B. Perumusan Masalah
Perumusan dalam penelitian ini adalah apakah terdapat perbedaan persepsi antara mahasiswa senior dan junior mengenai profesi akuntan.
C. Tujuan Penelitian
Tujuan yang ingin dicapai dalam penelitian ini adalah untuk menganalisis apakah terdapat perbedaan persepsi antara mahasiswa senior dan junior mengenai profesi akuntan.
D. Manfaat Penelitian
Hasil penelitian ini diharapkan bermanfaat sebagai berikut:
1. Kalangan akademik
Dapat dijadikan dasar penyusunan kurikulum akuntansi.
2. Ikatan Akuntan Indonesia
Sebagai dasar menentukan kebijakan-kebijakan untuk meningkatkan profesionalisme akuntan Indonesia.
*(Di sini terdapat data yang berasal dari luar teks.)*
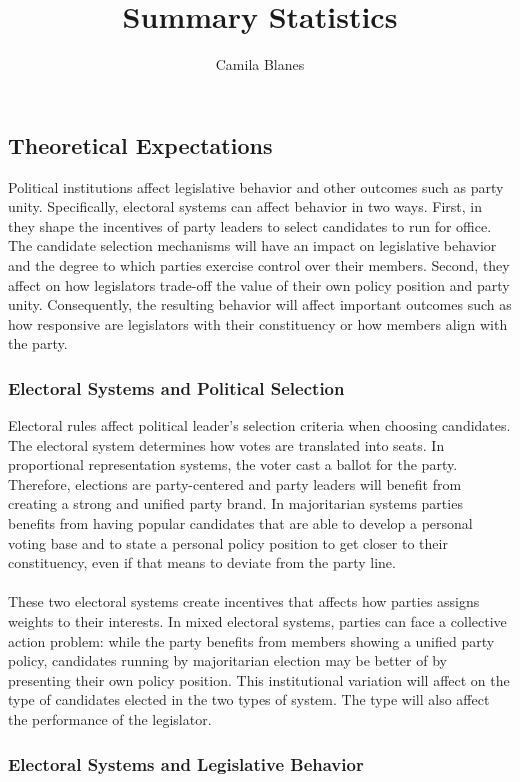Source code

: \documentclass{article}
\title{Summary Statistics}
\author{Camila Blanes}
\date{}
\begin{document}
\subsection*{Theoretical Expectations}

Political institutions affect legislative behavior and other outcomes such as party unity. Specifically, electoral systems can affect behavior in two ways. First, in they shape the  incentives of party leaders to select candidates to run for office. The candidate selection mechanisms will have an impact on legislative behavior and the degree to which parties exercise control over their members. Second, they affect on how legislators trade-off the value of their own policy position and party unity. Consequently, the resulting behavior will affect important outcomes such as how responsive are legislators with their constituency or how members align with the party. 

\subsubsection*{Electoral Systems and Political Selection}
Electoral rules affect political leader's selection criteria when choosing candidates. The electoral system determines how votes are translated into seats. In proportional representation systems, the voter cast a ballot for the party. Therefore, elections are party-centered and party leaders will benefit from creating a strong and unified party brand. In majoritarian systems parties benefits from having popular candidates that are able to develop a personal voting base and to state a personal policy position to get closer to their constituency, even if that means to deviate from the party line. \\
\\ These two electoral systems create incentives that affects how parties assigns weights to their interests. In mixed electoral systems, parties  can face a collective action problem: while the party benefits from members showing a unified party policy, candidates running by majoritarian election may be better of by presenting their own policy position. This institutional variation will affect on the type of candidates elected in the two types of system. The type will also affect the performance of the legislator. 

\subsubsection*{Electoral Systems and Legislative Behavior}
\end{document}

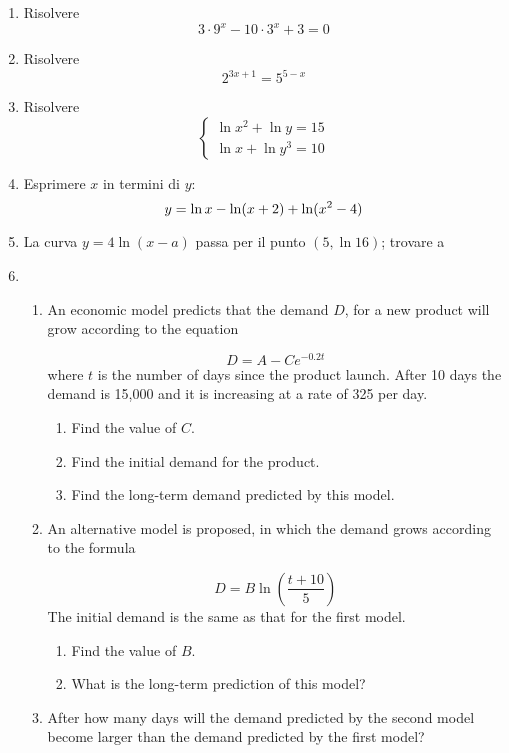 \begin{enumerate}
\item Risolvere 
\begin{equation*}
3\cdot 9^x -10\cdot 3^x + 3 = 0
\end{equation*}
\item Risolvere 
\begin{equation*}
2^{3x+1}=5^{5-x}
\end{equation*}
\item Risolvere 
\begin{equation*}
\left\{
\begin{array}{ll}
\ln x^2 + \ln y =15\\
\ln x + \ln y^3 = 10
\end{array}
\right.
\end{equation*}
\item Esprimere $x$ in termini di $y$:
\begin{equation*}
y=\ln x-\ln(x+2)+\ln(x^2-4)\\
\end{equation*}
\item La curva $y=4\ln(x-a)$ passa per il punto $(5, \ln 16)$; trovare a
\item
\begin{enumerate}
\item 
An economic model predicts that the demand $D$, for a new product will grow according to the equation

\begin{equation*}
D = A - Ce^{-0.2t}
\end{equation*}
where $t$ is the number of days since the product launch.
After 10 days the demand is 15,000 and it is increasing at a rate of 325 per day.

\begin{enumerate}
\item Find the value of $C$.
\item Find the initial demand for the product.
\item Find the long-term demand predicted by this model.
\end{enumerate}
\item  An alternative model is proposed, in which the demand grows according to the formula

\begin{equation*}
D=B\ln\left(
\frac{
t+10
}{
5
}
\right)
\end{equation*}
The initial demand is the same as that for the first model.

\begin{enumerate}
\item Find the value of $B$.
\item What is the long-term prediction of this model?
\end{enumerate}

\item After how many days will the demand predicted by the second model become larger than the demand predicted by the first model?

\end{enumerate}
\end{enumerate}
E. Sistematika Penyusunan Skripsi
Untuk memperoleh gambaran singkat dalam memudahkan pemahaman atas skripsi ini, perlu dijelaskan sistematika penulisan. Berikut ini penulis akan menguraikan secara garis besar penyusunan skripsi dalam perumusannya dituangkan dalam lima bab dengan tahap-tahap sebagai berikut :
BAB I : PENDAHULUAN
Bab ini memuat uraian mengenai latar belakang masalah, perumusan masalah, tujuan penelitian, manfaat penelitian dan sistematika penelitian.
BAB II : TINJAUAN PUSTAKA
Bab ini menguraikan teori-teori yang menjadi dasar analisis penelitian, meliputi: Pengertian Persepsi, Organisasi Profesi Akuntan, Bidang-bidang Akuntan, Jasa- jasa Akuntan Publik, Pendidikan Profesi Akuntansi di Indonesia, Tanggungjawab Profesi Akuntansi dalam Revolusi Informasi, Kode Etik Akuntan, Sumber Informasi tentang Lingkungan Kerja Akuntan Publik,
Tinjauan Penelitian Terdahulu dan Hipotesis Penelitian.
BAB III : METODE PENELITIAN
Bab ini akan menjelaskan tentang Ruang Lingkup Penelitian, Jenis dan Obyek Penelitian, Populasi dan Sampel, Kriteria Sampel, Metode Pengambilan Sampel, Metode Pegumpulan data, Variabel Penelitian, dan Metode Analisis Data.
BAB IV : ANALISIS HASIL PENELITIAN
Bab ini mencakup metode analisis data yang digunakan untuk mengetahui perbedaan persepsi antara mahasiswa senior dan junior mengenai profesi akuntan.
BAB V : PENUTUP
Bab ini berisi tentang simpulan dari hasil penelitian yang telah dibahas pada bab-bab sebelumnya, keterbatasan dan saran-saran yang dapat dijadikan masukan dari berbagai pihak yang berkepentingan.